El 5 de noviembre debiera declararse día de la vergüenza nacional para El Salvador, luego que la Cámara Primero de lo Penal resolviera que los tocamientos atribuidos al magistrado Eduardo Jaime Escalante (contra una menor de 10 años) no tienen la gravedad y trascendencia necesaria para ser constitutivo del delito agresión sexual, sino que más bien representa una falta penal de actos contrarios a las buenas costumbres y al decoro público.

Esa fecha también debe ser declarada de luto nacional, porque nos recuerda que en materia de la garantía de los derechos humanos (especialmente de los grupos más vulnerables) la justicia es selectiva según clase social, género, etnia y otros factores de estratificación social que se reproducen en la aplicación del Derecho. Para muestra, según la Cámara Primero de lo penal, el tocamiento que el magistrado Escalante hizo a la menor es una falta y no un delito, debido a que: ocurrió en un espacio público y encima de la ropa, no se comprobó la afectación a la víctima y no se hizo uso de violencia. Por lo tanto, de acuerdo con la resolución, el caso no reúne las condiciones para ser tipificado como delito de agresión sexual tal y como se define en la Ley.

Con semejante interpretación lo que queda reflejado es que en El Salvador la aplicación del Derecho no solo es limitada, sino que fundamentalmente misógina. Porque este tipo de resoluciones no se tratan de hechos aislados sino que más bien de una norma. Por ejemplo, en 2017 tras un análisis de 284 versiones públicas de sentencias definitivas en casos de violación a menor o incapaz, el periódico digital El Faro reveló que un 42 % (119) de las sentencias resultaron absolutorias, con lo que los acusados se salvaron de una condena de hasta 20 años de prisión. Según dicho estudio, «en el ámbito del sistema de justicia salvadoreño la violencia sexual hacia niñas menores de 15 años parece estar tan normalizada que hasta hay quienes hablan de “delitos sabrosos” o “delitos de amor” para referirse a ella».
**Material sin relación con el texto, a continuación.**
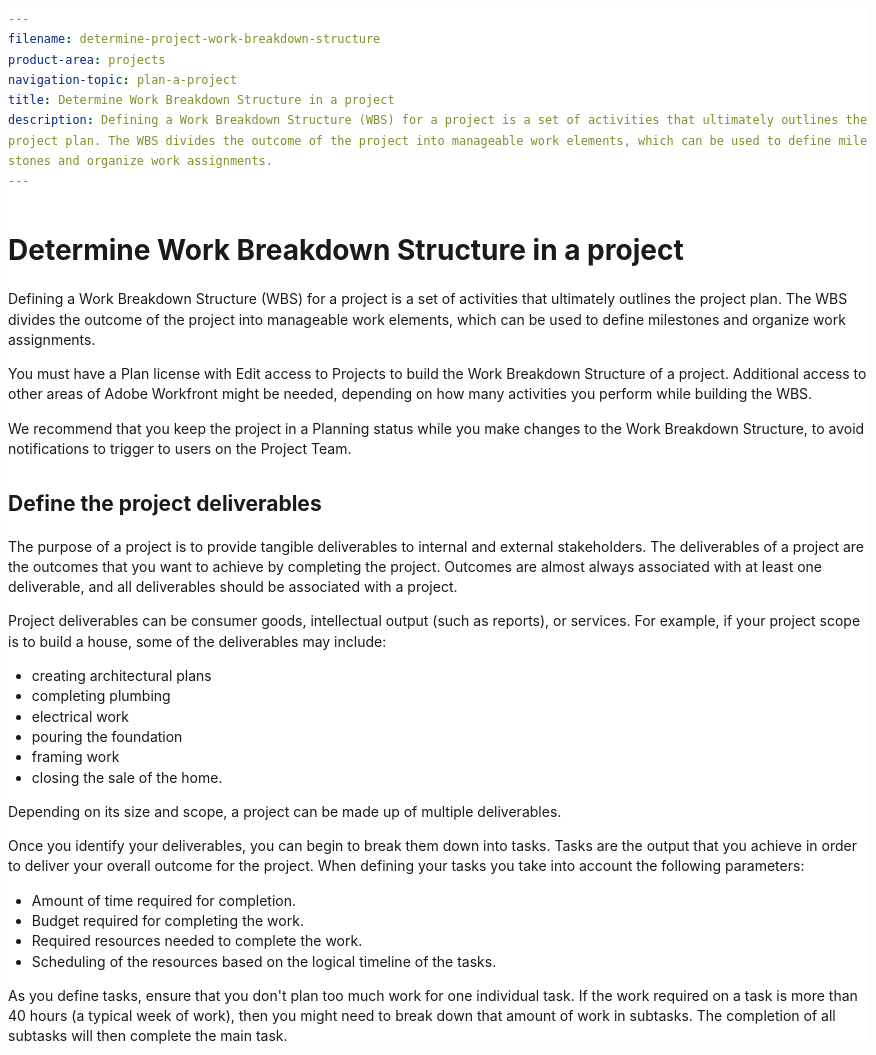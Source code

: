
 ```yaml
---
filename: determine-project-work-breakdown-structure
product-area: projects
navigation-topic: plan-a-project
title: Determine Work Breakdown Structure in a project
description: Defining a Work Breakdown Structure (WBS) for a project is a set of activities that ultimately outlines the project plan. The WBS divides the outcome of the project into manageable work elements, which can be used to define milestones and organize work assignments.
---
```


# Determine Work Breakdown Structure in a project

Defining a Work Breakdown Structure (WBS) for a project is a set of activities that ultimately outlines the project plan. The WBS divides the outcome of the project into manageable work elements, which can be used to define milestones and organize work assignments.

You must have a Plan license with Edit access to Projects to build the Work Breakdown Structure of a project. Additional access to other areas of Adobe Workfront might be needed, depending on how many activities you perform while building the WBS.

We recommend that you keep the project in a Planning status while you make changes to the Work Breakdown Structure, to avoid notifications to trigger to users on the Project Team.

## Define the project deliverables

The purpose of a project is to provide tangible deliverables to internal and external stakeholders. The deliverables of a project are the outcomes that you want to achieve by completing the project. Outcomes are almost always associated with at least one deliverable, and all deliverables should be associated with a project.

Project deliverables can be consumer goods, intellectual output (such as reports), or services. For example, if your project scope is to build a house, some of the deliverables may include:

* creating architectural plans
* completing plumbing
* electrical work
* pouring the foundation
* framing work
* closing the sale of the home.

Depending on its size and scope, a project can be made up of multiple deliverables.

Once you identify your deliverables, you can begin to break them down into tasks. Tasks are the output that you achieve in order to deliver your overall outcome for the project. When defining your tasks you take into account the following parameters:

* Amount of time required for completion.
* Budget required for completing the work.
* Required resources needed to complete the work.
* Scheduling of the resources based on the logical timeline of the tasks.

As you define tasks, ensure that you don't plan too much work for one individual task. If the work required on a task is more than 40 hours (a typical week of work), then you might need to break down that amount of work in subtasks. The completion of all subtasks will then complete the main task.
Así, de acuerdo con el citado análisis, en algunos casos de las resoluciones absolutorias, aunque exista un delito probado y se confirme la participación del agresor por medio de una prueba de ácido desoxirribonucleico (ADN), el imputado puede resultar absuelto. Para ello, «los jueces echan mano de argumentos como que el imputado desconocía la ley, o que condenarlo causaría un mayor perjuicio que un beneficio, o que el móvil del violador era formar un hogar con la menor de edad, o que la niña “aparentaba ser toda una señorita”».

Este actuar por parte de quienes debieran impartir justicia resulta preocupante e indignante. Sobre todo cuando, según el Instituto de Medicina Legal de El Salvador, en 2017 alrededor de 1,442 niñas y adolescentes entre los 10 y 19 años de edad fueron víctimas de violencia sexual y 62.6 % de los casos ocurrió en sus propias viviendas. A pesar de ello, según cifras del Grupo de Diarios América (GDA), en el período 2013-2018 tan solo 452 personas fueron condenadas por violación, es decir, apenas 9% de los 4,976 casos de abusos de niñas y adolescentes que se reportaron en dicho quinquenio.

Con este panorama, queda más que evidenciado que en El Salvador el Derecho tiene género que se escribe y ejecuta en clave masculino. Para transformarlo no solo necesitamos de nuevas leyes que protejan los derechos de todas las personas en igualdad de condiciones, sino que fundamentalmente de un funcionariado feminista y comprometido con el cambio estructural que necesita nuestra sociedad. También requerimos una sociedad que repudie este tipo de resoluciones y exija cambios para que quede claro que tocar niñas y niños es delito; solo así podremos avanzar en la senda de una justicia real que contribuya al desarrollo y la democracia.